What does ‘LMS’ mean today?

This is a follow-up to my recent blog Does the LMS have a future?. That blog – and this one – were stimulated by a trip to the Saba user conference where I had simulating conversations with Josh Bersin, Stacey Harris, Ian Baxter of Saba and Andy Wooler of Hitachi and others, leaving me plenty to think about. Much of the conversation there – and here – has boiled down to this one key question:
What does ‘LMS’ mean?
Yes, I know that the three letters literally stand for ‘Learning Management System’, but actually we all know that’s nonsense. You can’t create a system to manage learning. Learning happens inside people’s heads, and it’s a process that can be supported and stimulated, but not managed. As Mark Britz said in a Twitter exchange just after I posted part 1 of this double-entry blog:
RT @DonaldHTaylor: Does the LMS have a future? wp.me/p2n5B-kj / ppl are what learning is all abt. The risk is leaving to a system
He’s absolutely right – you can’t leave learning to a system, or rather you shouldn’t. Despite a projected 2013 global market value of $1.9bn, Learning Management Systems have only a middling reputation at best among L&D professionals. This is partly because when initially launched in the late 1990s they were not Learning Management Systems, but Training Administration Systems, and too often the training materials delivered over them were dull, ‘click next’ materials that were all about compliance, completion rates and not about learning.
That reputation has stuck. And although LMSs have grown in functionality, and materials in potential (although not always in the realisation of that potential), they have repeatedly been over-sold and under-implemented. In fact, as Andy Wooler, Academy Technology Manager at Hitachi Data Systems Academy, put it when we spoke:
“LMS too often stands for Litigation Mitigation Service.”

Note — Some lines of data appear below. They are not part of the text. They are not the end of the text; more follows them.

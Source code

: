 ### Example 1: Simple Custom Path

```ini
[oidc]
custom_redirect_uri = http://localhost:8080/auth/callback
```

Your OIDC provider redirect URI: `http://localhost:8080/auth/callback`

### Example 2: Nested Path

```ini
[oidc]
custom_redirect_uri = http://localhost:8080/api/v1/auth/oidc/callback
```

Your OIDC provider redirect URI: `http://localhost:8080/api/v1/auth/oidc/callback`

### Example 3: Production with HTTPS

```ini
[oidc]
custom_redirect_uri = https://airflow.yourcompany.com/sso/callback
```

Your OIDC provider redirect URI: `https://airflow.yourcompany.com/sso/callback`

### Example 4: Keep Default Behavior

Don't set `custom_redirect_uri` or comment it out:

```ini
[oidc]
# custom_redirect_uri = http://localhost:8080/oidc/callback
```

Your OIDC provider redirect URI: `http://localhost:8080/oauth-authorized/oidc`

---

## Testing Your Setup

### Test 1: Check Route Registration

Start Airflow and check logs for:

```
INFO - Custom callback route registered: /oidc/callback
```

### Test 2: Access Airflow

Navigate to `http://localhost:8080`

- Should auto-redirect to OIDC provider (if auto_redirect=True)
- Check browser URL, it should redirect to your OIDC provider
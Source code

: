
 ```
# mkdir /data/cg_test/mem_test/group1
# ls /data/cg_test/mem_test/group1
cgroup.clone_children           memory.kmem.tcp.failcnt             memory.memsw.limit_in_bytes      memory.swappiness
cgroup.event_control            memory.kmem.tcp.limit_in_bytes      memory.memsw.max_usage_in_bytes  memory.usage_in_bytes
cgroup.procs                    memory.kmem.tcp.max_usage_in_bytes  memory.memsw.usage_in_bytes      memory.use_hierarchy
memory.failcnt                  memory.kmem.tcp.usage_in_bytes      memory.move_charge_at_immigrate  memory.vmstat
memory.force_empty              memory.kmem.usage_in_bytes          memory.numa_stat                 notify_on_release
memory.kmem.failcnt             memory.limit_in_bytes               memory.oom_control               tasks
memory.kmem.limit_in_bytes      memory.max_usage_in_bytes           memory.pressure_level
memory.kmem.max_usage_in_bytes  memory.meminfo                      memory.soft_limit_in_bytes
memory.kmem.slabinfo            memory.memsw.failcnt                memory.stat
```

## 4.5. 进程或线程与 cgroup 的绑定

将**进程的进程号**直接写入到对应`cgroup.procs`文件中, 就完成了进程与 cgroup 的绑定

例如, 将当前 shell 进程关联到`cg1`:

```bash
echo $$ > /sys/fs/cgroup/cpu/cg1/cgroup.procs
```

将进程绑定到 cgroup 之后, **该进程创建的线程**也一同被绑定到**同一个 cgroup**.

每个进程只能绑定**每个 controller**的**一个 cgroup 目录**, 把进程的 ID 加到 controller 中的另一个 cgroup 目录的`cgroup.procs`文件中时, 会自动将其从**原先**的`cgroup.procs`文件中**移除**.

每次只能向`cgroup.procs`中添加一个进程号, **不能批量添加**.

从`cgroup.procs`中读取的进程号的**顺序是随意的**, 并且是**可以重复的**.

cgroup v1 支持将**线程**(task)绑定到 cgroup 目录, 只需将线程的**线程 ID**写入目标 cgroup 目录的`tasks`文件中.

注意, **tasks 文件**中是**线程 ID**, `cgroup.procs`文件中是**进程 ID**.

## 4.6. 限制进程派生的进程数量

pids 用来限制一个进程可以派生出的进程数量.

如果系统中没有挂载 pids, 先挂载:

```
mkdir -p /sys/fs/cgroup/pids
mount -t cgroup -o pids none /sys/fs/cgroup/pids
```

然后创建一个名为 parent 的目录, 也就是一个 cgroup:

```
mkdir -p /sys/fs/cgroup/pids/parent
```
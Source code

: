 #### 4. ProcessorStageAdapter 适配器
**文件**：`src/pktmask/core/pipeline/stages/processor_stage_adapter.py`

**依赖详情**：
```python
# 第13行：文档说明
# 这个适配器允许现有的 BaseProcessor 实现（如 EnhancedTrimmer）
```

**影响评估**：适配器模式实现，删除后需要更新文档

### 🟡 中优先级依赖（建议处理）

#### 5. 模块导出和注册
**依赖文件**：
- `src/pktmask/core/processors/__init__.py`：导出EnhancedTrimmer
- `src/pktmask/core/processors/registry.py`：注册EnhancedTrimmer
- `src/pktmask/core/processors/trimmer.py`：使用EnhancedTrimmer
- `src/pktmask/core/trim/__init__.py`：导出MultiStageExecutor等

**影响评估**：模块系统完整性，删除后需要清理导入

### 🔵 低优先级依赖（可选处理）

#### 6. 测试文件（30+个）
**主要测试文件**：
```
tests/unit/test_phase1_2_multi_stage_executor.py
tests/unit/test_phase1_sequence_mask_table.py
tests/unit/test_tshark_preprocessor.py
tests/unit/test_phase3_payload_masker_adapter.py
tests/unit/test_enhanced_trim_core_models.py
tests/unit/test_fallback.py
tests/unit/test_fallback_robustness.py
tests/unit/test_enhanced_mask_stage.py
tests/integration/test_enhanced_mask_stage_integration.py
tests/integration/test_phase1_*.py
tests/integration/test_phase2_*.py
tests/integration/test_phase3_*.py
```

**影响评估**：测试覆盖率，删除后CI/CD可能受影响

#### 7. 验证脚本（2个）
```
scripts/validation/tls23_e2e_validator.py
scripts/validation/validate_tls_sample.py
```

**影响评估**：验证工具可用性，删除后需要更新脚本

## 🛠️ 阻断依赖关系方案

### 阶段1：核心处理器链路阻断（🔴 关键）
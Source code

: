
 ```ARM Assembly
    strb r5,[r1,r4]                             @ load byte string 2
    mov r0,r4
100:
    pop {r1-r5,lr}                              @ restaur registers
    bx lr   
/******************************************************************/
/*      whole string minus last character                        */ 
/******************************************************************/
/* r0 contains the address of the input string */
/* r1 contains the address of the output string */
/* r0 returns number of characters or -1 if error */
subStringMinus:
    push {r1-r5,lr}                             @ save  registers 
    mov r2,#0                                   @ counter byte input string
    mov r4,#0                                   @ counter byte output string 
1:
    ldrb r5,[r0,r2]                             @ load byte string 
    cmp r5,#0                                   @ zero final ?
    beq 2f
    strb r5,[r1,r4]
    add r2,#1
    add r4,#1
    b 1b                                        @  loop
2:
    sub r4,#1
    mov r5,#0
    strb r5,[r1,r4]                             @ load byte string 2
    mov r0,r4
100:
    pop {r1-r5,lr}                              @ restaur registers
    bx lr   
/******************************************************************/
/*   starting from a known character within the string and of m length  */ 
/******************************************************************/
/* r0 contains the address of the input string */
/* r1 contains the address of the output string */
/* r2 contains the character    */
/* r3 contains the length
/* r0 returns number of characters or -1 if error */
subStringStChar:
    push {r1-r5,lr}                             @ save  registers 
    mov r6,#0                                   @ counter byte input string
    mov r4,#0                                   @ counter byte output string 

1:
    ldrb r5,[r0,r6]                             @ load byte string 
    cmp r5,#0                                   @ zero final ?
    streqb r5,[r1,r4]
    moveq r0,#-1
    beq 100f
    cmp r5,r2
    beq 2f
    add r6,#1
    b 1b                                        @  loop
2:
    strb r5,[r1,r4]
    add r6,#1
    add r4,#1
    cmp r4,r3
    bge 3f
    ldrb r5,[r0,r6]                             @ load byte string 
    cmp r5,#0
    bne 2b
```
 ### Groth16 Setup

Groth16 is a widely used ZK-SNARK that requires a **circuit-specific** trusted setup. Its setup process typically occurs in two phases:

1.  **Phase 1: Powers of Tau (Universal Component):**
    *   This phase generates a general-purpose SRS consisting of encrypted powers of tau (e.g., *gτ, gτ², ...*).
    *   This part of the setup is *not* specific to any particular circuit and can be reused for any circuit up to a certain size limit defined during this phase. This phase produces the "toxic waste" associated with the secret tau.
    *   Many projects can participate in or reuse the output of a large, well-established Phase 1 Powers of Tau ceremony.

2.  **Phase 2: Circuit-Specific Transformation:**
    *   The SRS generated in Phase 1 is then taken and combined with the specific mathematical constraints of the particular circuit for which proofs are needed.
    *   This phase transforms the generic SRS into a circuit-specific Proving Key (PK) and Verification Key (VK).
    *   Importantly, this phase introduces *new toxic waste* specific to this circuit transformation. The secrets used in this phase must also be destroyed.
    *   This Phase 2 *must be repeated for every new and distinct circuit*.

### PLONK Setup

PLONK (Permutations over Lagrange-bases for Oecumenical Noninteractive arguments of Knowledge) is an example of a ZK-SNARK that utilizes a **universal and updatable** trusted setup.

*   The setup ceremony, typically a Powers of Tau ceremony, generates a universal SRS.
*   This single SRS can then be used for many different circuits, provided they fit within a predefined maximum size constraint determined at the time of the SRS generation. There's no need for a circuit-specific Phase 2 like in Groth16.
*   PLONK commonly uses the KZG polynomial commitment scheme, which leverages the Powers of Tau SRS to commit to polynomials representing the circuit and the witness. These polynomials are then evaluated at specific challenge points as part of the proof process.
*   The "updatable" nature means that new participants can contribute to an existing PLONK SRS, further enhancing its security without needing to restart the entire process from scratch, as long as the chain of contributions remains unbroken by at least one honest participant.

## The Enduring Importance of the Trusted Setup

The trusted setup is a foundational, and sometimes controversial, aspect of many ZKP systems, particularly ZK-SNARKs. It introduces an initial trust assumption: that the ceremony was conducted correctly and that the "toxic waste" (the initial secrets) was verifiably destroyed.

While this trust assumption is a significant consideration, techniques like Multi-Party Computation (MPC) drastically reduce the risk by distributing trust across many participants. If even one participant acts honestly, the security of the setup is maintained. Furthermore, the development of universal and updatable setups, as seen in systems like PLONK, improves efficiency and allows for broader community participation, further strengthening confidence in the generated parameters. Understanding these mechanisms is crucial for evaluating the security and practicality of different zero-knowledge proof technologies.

Andy, a long time user of a variety of LMSs, is no knocker of the systems. In fact, his work in the financial sector has lead him to believe that the ability to track whether people have undergone training to meet the requirements of Sarbanes Oxley and other regulations – the most basic function of an LMS – is itself essential. “Try running an insurance company without those reports and see how far you get,” he says.
But, says Andy, there are others things we naturally want to do beyond compliance. They usually involve making things (learning content, conversations, networks) available to people, along with a way of engaging with these things, and a database of some sort to support this activity. “A web server, an application and a database – you can call that bundle what you want,” says Andy, “but I’d call that a Learning Management System.”
It’s difficult not to agree. You’re in an enterprise, and you want to support widespread learning. You’re going to need systems to help you – co-ordinated, possibly integrated systems that help the social networking and micro blogging make sense of the videos and User Generated Content, as well as the high-quality training materials that you have produced yourself or outsourced, accessible to managers and including prompts and suggestions for stretch assignments as well as ways of managing coaching and mentoring.
As Andy says, you can give those systems any name you want. You can create them yourself or buy them off the shelf, but together they make up a modern LMS, the sort of system which many of today’s more advanced LMS vendors actually sell. Not a Training Management System, but something that actually supports learning when used properly.
In which case, if this is not a Training Management System, what should the letters LMS stand for?
I asked Andy this. What did he think the letters LMS stood for in this richer, more complex set of tools? He thought for a moment and replied “We provide the systems, and add some context. People use this to make sense of the issues they face and then do their work better.” He paused, then he came up with his definition.
“How about ‘Learning to Make Sense’?”
I think he’s right. We need technologies to support learning at work today. We can buy them packaged in a single, centralized system, or we can assemble them ourselves and integrate them as much or as little as we wish. They can be our learning management system, our personal learning environment, our knowledge network or whatever. Whatever we call these tools and systems, the key thing is what they do. Properly implemented, they help us make sense of the issues we face, and work a better as a result.